Many applications are not bounded by Redis throughput and so enabling the tracing features likely won't have any noticeable effect. However, the tracing features are opt-in for callers because of this performance impact. Callers will have to weigh the significant benefits of tracing against the performance loss to their application's use cases.
#### Request-Response
All commands depend on a utility function called `request_response` in the [command utils](src/utils.rs). This function implements tracing generically so that developers adding commands don't need to add any tracing logic to individual command functions.
One of the arguments to the `request_response` utility is a closure that should be used to format and prepare any arguments. This is implemented as a closure so that the library can trace the time spent in this function without requiring callers to write the same tracing boilerplate in each command function.
This pattern is used in most [commands](src/commands), but in some commands the preprocessing is so trivial that the closure essentially becomes a no-op. However it's good practice to move as much of the preprocessing logic into this closure as possible so this time shows up in traces.
### Command Interface
Individual commands are represented by the `RedisCommand` struct and `RedisCommandKind` enum in the [protocol types](src/protocol/types.rs) file. All commands have the same general structure, represented by the `RedisCommand` struct, while command-specific data is stored in the associated `RedisCommandKind` enum variant.
There are several types of commands that are handled differently by the `Multiplexer`:
* Blocking commands
* Compound commands (any command with a subcommand separated by a space in the command string).
* Commands that expect more than one distinct array of response frames (`PSUBSCRIBE`, etc).
* Scanning commands.
* Commands that start or end a transaction.
* Special commands that don't map directly to a Redis command (`flushall_cluster`, `split_cluster`, etc).
All commands also operate on `RedisValue` enums as arguments, even for keys or other types of values. Contributors should use `Into` or `TryInto` as much as possible to leverage the type conversion utilities that exist in the [top level types file](src/types.rs).
#### Transactions
One thing to consider when implementing any command is how that command will function in the context of a transaction. The `RedisValue` enum supports a `Queued` variant to make this easy, but not all commands should be allowed while inside a transaction. When a command is not allowed inside a transaction developers can return types that more closely match the command's return values instead of a generic `RedisValue`.

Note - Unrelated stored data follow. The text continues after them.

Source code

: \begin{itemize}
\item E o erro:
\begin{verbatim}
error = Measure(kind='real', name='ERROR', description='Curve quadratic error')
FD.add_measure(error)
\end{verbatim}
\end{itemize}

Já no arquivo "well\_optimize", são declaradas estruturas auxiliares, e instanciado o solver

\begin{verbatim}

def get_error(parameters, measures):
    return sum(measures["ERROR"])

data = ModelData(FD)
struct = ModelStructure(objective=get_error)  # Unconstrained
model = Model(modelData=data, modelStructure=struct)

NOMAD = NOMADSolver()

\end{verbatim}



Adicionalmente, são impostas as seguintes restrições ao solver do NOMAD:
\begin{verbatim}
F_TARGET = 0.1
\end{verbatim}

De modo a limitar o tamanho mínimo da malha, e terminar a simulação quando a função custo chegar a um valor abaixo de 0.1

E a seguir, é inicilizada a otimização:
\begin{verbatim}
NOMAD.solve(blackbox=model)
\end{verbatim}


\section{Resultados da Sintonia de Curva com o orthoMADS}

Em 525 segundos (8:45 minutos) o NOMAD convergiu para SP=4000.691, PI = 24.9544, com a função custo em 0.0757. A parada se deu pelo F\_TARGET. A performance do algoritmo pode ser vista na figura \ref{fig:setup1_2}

However, most commands should work inside a transaction, so most command functions should be written to just return a `RedisValue`.
If a command should not work inside a transaction then the command should use the `disallow_during_transaction` utility function before calling the command function. Any command function that does not return a `RedisValue` must perform this check.
# Adding Commands
This section will cover how to add new commands to the client.
There are usually only 2 files that require modifications to add a command, although certain commands may require modifying 3 or 4 files.
1. The appropriate [client](src/clients) file sometimes requires a line to implement a new interface trait. This is usually only the case when starting implementing the first command in a new command category.
2. The [interface file](src/commands/interfaces) almost always requires changes to implement the generic interface to the command.
3. The [implementation file](src/commands/impls) almost always requires changes to implement the actual command logic.
4. The [protocol types](src/protocol/types.rs) file sometimes requires changes to add a new variant to the `RedisCommandKind` enum.
## New Commands
When adding new commands a few new things often need to be added to the [protocol types](src/protocol/types.rs) file.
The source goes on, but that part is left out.